The potential for rapid warming to induce a selective sweep in natural populations is likely to be greatest in, although not restricted to, isolated populations, where new variation is unlikely to be supplied by gene flow from neighbouring populations. However, if throughout the species range, climatic warming causes the displacement of a population’s climatic optimum to occur at a rate that exceeds the maximum rate of gene flow between populations the effect will be felt range-wide. This would involve not only a potential range-wide reduction in population fitness, growth and survival but also a reduction in genetic variation both determining and linked to the species climate response. The action of rapid climate change in decoupling locally adapted populations from their typical climate may significantly increase population extinction risk throughout the species range. Using a species-based climate envelope approach for predicting extinction risk may therefore lead to underestimation, as populations throughout the species range will be left outside their typical climate, not just those populations at the range margins.
Maintenance of genetic diversity within populations is a key conservation aim, as it will enhance their ability to adapt to future environmental changes.
Different genotypes may show different responses to competitive interactions with other genotypes and variation in their susceptibility to attack by pests and
Diseases. Reduction of genetic diversity within populations may significantly reduce the ability of the population to resist and recover from perturbations such as pest and disease outbreaks or extreme weather events and may increase their risk of extinction.

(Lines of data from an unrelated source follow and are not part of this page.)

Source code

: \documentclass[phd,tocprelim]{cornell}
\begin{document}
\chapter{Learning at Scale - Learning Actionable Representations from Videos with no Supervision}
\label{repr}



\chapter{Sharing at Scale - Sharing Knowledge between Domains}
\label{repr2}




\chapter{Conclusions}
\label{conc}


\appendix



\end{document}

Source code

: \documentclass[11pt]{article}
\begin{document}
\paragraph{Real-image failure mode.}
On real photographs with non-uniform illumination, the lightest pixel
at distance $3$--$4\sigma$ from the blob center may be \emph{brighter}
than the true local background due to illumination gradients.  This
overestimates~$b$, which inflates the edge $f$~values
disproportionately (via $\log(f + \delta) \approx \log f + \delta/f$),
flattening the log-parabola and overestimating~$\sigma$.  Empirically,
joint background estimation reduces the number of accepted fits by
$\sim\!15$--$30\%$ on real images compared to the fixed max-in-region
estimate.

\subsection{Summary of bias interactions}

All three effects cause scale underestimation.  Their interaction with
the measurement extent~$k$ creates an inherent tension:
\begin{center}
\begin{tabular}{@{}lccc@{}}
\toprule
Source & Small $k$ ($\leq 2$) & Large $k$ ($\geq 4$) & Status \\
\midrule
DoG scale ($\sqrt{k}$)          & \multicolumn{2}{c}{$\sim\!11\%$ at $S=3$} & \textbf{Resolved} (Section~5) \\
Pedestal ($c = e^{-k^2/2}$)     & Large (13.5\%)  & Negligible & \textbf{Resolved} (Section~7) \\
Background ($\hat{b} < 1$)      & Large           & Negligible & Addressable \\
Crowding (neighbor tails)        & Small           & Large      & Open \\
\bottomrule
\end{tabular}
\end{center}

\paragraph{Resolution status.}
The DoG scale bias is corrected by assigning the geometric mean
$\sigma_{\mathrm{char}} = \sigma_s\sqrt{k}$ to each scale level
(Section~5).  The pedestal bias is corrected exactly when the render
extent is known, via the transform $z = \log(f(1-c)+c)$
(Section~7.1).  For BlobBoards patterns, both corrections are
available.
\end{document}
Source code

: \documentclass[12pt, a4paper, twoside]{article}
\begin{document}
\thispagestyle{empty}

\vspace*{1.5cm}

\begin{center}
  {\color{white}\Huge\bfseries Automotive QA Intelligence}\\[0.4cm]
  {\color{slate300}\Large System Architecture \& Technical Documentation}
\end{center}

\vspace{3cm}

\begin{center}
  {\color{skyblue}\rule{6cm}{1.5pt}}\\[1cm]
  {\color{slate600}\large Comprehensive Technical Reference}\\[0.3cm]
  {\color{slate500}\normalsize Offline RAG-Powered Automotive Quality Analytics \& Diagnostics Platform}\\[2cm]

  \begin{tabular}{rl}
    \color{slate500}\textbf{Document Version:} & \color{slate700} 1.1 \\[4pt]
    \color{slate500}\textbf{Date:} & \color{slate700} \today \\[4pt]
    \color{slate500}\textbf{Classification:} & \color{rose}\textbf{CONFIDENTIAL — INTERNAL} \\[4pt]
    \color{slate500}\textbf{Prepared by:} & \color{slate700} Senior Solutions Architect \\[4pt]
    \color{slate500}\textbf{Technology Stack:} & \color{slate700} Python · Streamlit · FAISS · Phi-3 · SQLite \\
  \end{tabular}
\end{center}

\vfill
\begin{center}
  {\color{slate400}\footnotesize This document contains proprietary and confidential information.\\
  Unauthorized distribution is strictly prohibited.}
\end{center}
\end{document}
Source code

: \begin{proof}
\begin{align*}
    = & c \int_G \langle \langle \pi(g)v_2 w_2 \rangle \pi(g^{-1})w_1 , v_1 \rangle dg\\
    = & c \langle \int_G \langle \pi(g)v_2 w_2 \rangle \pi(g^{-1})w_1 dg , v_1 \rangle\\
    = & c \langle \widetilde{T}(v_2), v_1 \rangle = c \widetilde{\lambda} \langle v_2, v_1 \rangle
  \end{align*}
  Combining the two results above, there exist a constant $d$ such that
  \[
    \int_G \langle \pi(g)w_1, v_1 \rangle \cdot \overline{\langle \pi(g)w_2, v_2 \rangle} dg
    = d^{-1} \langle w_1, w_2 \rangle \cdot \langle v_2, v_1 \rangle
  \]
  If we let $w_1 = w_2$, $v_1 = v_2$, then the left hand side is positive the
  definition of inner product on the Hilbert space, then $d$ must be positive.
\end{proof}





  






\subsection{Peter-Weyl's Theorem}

Studies reported by Burdon & Thrall (2001) show that populations with reduced genetic diversity may be more susceptible to pest and disease outbreaks because of lower occurrence of resistant individuals within the population. Although the consequences of reduced genetic diversity will vary between species and populations, decreased climate-related diversity is likely to reduce a population’s ability to withstand and recover from future climatic perturbations. Species-specific reductions in fitness and diversity will change community dynamics by altering species competitive abilities. This will contribute to the expected changes in both the occurrence and relative abundance of individual species in plant communities.

In species with widespread distributions and well-connected populations, a reduction of genetic diversity within populations is likely to contribute to population extinctions, but is less likely to threaten the existence of the species. The consequences for rare species and those occurring in isolated habitats (e.g. high alpine species) are likely to be more severe, because their populations are likely to be less numerous and may be less well connected or occur over narrow geographical regions. For many such species, even where efforts are made to manage population sizes, a reduction in fitness may result from the effects of changing climate alone. The combination of reduced fitness interacting with a potential reduction in diversity may be catastrophic and lead to local or widespread population extinctions.